1.5 lbs my friends -  That is an awfully heavy device to hold in my two hands for long periods of time, carpal tunnel is my friend and the surgeons are all excited about the new clients they will be getting.

10 inch monitor - hmmm…  sounds wonderful, 10 inches of LED touch screen beauty!  The movies, the newspapers, the magazines…  But, it won’t fit in my purse, it doesn’t fit into my pocket, and now I will have to have a computer carrying case for it.  There goes my dreams of carrying it everywhere for instantaneous use.

1ghz processor - Oh the things I can do with a 1ghz processor, like multi task (nope, can’t do that.  I mean really Apple WHAT is your problem with Multi-tasking?), like run full applications (nope, can only run iPhone App Store apps).  Hmm…

64gb SSD Hard Drive - Sweet!  Where is the card slot so I can carry around different items and share things?  Oh, still no memory card slot?  (are you sure this isn’t an iPhone?)

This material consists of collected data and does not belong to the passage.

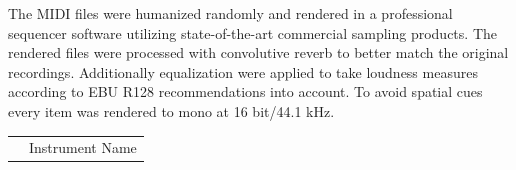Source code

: The MIDI files were humanized randomly and rendered in a professional sequencer software utilizing state-of-the-art commercial sampling products. The rendered files were processed with convolutive reverb to better match the original recordings. Additionally equalization were applied to take loudness measures according to \textsc{EBU R128} recommendations into account. To avoid spatial cues every item was rendered to mono at 16 bit/44.1 kHz.

\begin{table}[h]
\center
\tiny
\begin{tabular}{c|r@{.}l|r@{.}l|l|l|l|l|l|l|l|l|l|l|l|l|l|l|l|l|l|l}
\toprule[1.5pt]

	\multicolumn{5}{l}{ } &
	\multicolumn{18}{c}{Instrument Name} \\


\end{tabular}
\end{table}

Virtual Keyboard AND a smart one too - Alright, this is AWESOME, the keyboard switches to a 10key when I am in a spreadsheet.  Switches back to a QWERTY when I am typing something.  But, the iPad is too heavy and too big to type using my thumbs so I have to hold it in one hand or have a keyboard dock (oh, look they have one of those too) that I now have to lug around with my iPad, which is kind of like a full size computer…  hmmm…  which would have multi tasking on it if I bought one of those.

There are many wonderful things about it.  Honestly, the Newspapers and the magazine subscriptions, the beautiful multi-touch screen, a new way to buy books.  But, I am very underwhelmed with the device.  Looking forward to visiting and Apple store and playing with it and seeing if I am just being biased.  But, this looks like an item that I may be passing on (and I really really hate not getting the latest toys).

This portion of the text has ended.